To quantify AWL width, we used high magnification to view ~ 10-μm segments of the alveolar wall in each image (Figure 6A). Over flat parts of the wall, we placed the LQT in vertical orientation to the air–liquid interface and determined fluorescence thickness at 2-μm intervals along the alveolar wall (Figure 6A). At alveolar corners, we determined the maximum AWL width (Figure 6A).
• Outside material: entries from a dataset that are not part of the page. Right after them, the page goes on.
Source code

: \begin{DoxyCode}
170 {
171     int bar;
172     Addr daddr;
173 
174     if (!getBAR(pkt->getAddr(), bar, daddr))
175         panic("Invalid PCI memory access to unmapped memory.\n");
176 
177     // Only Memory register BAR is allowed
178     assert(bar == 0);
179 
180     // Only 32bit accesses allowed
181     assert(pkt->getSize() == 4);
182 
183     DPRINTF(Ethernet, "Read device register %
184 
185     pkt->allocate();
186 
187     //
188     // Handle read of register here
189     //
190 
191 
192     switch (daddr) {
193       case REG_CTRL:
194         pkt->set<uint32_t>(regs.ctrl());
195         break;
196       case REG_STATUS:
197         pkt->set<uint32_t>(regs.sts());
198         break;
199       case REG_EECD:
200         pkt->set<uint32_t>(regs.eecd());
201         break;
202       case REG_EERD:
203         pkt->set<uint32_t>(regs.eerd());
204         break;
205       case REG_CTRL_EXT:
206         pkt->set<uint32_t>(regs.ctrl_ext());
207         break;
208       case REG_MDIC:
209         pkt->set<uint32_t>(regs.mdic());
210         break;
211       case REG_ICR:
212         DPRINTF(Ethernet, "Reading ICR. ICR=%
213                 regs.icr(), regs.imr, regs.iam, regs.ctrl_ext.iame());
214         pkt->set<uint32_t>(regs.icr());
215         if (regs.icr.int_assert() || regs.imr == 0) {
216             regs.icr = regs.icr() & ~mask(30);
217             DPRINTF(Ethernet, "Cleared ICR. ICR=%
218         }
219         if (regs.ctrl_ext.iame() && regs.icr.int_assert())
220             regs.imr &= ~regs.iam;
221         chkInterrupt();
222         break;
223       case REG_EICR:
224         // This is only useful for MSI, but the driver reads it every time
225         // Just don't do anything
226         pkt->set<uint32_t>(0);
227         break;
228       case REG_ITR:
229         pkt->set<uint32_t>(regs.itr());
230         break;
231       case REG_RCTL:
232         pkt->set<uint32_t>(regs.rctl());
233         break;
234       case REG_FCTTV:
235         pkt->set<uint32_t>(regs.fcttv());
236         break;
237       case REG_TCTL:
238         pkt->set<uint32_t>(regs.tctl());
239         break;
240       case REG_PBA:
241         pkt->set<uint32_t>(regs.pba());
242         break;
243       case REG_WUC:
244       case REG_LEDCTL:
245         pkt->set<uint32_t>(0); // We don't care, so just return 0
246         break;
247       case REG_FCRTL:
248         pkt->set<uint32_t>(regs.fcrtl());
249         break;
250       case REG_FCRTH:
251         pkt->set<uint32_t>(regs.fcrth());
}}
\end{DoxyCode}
Figure 6.Figure 6.Figure 6.
Width of alveolar wall liquid (AWL). UN, untreated; TB, terbutaline (2 μM); AL, amiloride (low: 10 μM, high: 2 mM); IH, CFTRinh-172 (20 μM); WT, wild-type mouse; KO, Cftr−/− mouse. (A) Images of a single alveolus ...

We restricted time-dependent determinations of AWL width to alveolar corners, since width changes were better determined here than in the thinner liquid layer over the flat sections of the alveolar wall. Our determinations indicated that AWL width remained unchanged during AWL fluorescence decay (Figures 6B and 6C), thereby ruling out the presence of liquid inflow from the bronchiole. Consistent with their effects on AWL fluorescence decay (Figure 5A), terbutaline decreased AWL width (Figures 6B and 6C), while ouabain and amiloride each had no effect on the width (Figure 6C). These considerations indicate that the AWL fluorescence decay resulted from dilution of the microinfused FITC-dextran by liquid secreted by alveolar cells.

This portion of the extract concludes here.